**EXERCISE INPUTS**.

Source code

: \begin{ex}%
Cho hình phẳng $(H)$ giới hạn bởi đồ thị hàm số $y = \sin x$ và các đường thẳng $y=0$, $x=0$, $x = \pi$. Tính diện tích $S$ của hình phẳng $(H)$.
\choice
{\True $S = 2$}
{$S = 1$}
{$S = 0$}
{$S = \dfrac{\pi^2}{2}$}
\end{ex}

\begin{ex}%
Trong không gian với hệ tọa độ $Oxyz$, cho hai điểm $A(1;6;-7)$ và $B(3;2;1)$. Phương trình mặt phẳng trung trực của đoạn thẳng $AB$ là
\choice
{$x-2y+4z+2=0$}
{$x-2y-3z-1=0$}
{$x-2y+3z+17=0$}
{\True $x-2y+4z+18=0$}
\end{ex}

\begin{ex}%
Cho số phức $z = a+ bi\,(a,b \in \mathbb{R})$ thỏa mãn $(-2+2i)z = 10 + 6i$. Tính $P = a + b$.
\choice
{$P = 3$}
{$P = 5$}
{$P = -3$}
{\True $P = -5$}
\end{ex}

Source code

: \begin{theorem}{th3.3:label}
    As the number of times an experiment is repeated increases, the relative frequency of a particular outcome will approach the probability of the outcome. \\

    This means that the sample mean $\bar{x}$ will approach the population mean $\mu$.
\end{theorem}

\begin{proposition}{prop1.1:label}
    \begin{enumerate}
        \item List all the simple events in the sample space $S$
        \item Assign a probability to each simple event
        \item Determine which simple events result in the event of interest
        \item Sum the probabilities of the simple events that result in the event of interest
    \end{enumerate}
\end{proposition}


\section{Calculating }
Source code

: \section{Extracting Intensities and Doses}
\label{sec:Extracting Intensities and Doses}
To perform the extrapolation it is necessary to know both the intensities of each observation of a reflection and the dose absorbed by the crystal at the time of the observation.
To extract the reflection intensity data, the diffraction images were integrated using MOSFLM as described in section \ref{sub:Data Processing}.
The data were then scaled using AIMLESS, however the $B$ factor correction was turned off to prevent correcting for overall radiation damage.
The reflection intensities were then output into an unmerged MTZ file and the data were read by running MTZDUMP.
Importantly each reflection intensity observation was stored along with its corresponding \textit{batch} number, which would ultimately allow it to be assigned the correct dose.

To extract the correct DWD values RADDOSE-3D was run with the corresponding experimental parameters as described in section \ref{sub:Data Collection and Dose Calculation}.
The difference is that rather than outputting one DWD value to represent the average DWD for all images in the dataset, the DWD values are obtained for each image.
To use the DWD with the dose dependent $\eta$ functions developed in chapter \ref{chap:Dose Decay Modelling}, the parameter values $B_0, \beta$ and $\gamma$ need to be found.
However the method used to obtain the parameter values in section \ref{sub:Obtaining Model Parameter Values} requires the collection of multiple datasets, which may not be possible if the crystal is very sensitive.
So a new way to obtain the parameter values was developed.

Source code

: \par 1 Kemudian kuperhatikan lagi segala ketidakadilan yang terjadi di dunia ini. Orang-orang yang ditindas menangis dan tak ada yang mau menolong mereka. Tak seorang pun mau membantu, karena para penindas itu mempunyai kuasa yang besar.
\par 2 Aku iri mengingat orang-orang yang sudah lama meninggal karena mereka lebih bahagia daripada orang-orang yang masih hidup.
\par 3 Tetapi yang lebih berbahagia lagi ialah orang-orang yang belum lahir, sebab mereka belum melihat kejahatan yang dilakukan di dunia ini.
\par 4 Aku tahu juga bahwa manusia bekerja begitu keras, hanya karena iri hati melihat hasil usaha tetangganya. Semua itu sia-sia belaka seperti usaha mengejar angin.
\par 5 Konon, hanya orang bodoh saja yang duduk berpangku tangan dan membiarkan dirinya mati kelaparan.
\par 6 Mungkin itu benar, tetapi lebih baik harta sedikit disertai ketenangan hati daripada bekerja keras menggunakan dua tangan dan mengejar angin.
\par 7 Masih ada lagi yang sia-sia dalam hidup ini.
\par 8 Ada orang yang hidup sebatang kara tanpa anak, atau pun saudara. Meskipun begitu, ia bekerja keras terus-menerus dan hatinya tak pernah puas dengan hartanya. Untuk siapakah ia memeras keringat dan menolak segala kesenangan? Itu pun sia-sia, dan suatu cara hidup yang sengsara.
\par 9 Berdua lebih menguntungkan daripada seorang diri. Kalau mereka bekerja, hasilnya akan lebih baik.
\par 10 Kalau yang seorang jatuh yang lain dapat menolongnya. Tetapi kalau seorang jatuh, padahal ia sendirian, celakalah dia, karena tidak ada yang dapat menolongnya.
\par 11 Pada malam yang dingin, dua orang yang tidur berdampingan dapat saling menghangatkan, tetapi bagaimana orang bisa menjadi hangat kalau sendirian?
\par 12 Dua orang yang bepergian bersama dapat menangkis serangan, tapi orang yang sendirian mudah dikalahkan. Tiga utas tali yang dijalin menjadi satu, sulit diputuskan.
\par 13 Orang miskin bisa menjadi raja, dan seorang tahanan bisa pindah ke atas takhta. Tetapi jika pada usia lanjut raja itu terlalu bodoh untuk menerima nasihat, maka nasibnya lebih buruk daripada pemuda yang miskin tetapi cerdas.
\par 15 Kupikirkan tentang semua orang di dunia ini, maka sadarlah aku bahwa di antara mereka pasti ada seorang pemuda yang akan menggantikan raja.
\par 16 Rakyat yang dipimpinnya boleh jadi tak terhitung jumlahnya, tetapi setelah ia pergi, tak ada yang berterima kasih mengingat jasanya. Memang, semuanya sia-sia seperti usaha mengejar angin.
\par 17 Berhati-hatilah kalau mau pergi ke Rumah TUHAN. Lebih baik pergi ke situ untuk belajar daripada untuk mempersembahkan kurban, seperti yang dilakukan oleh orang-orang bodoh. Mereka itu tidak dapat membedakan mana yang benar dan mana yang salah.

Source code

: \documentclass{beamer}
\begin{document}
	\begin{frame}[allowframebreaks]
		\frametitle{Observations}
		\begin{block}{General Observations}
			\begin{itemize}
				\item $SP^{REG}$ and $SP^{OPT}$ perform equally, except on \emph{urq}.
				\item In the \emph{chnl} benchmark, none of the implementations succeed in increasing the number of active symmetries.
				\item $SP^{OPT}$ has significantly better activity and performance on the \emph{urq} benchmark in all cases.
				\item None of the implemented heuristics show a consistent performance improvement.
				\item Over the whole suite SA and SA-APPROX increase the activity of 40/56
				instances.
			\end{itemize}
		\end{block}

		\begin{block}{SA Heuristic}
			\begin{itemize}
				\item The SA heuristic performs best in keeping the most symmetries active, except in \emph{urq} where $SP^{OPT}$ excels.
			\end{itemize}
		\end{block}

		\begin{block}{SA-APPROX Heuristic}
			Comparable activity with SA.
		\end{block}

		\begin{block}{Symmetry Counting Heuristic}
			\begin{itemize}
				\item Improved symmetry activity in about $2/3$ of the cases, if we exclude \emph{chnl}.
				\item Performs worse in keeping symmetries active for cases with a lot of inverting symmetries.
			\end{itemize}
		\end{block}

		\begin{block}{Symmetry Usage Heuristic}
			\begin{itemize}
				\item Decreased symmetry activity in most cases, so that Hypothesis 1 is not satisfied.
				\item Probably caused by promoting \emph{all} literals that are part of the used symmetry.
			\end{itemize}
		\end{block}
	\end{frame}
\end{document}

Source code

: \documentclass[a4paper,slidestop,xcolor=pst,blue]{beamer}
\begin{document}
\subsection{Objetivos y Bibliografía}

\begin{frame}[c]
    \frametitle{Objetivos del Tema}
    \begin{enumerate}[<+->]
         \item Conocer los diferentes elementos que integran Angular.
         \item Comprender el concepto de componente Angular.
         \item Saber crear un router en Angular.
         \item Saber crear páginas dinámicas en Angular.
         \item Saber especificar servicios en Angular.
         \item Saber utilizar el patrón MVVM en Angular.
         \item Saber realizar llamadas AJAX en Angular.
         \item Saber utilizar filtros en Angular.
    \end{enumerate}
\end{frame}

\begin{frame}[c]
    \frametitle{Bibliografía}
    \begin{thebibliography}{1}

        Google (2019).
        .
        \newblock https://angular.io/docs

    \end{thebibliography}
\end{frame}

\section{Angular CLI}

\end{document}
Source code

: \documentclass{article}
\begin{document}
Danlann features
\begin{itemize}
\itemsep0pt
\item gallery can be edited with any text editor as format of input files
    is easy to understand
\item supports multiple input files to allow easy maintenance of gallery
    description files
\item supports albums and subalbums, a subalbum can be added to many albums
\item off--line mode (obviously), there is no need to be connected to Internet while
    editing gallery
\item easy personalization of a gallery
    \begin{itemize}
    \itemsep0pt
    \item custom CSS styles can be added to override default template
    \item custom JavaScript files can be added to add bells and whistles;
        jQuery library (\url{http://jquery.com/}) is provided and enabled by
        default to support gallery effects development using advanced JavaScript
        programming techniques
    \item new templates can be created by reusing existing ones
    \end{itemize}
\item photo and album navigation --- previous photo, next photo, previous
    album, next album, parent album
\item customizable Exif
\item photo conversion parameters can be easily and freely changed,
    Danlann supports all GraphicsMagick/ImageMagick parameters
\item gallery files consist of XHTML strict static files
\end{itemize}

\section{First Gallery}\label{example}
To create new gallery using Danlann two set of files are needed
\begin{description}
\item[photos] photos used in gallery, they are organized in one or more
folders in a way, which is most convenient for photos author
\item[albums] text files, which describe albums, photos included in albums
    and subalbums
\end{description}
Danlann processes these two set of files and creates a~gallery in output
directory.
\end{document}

**EXERCISE BRIEF**.
Say how many lines in the records hold the string "seperti", and say nothing else.

**WRITTEN SOLUTION**.
3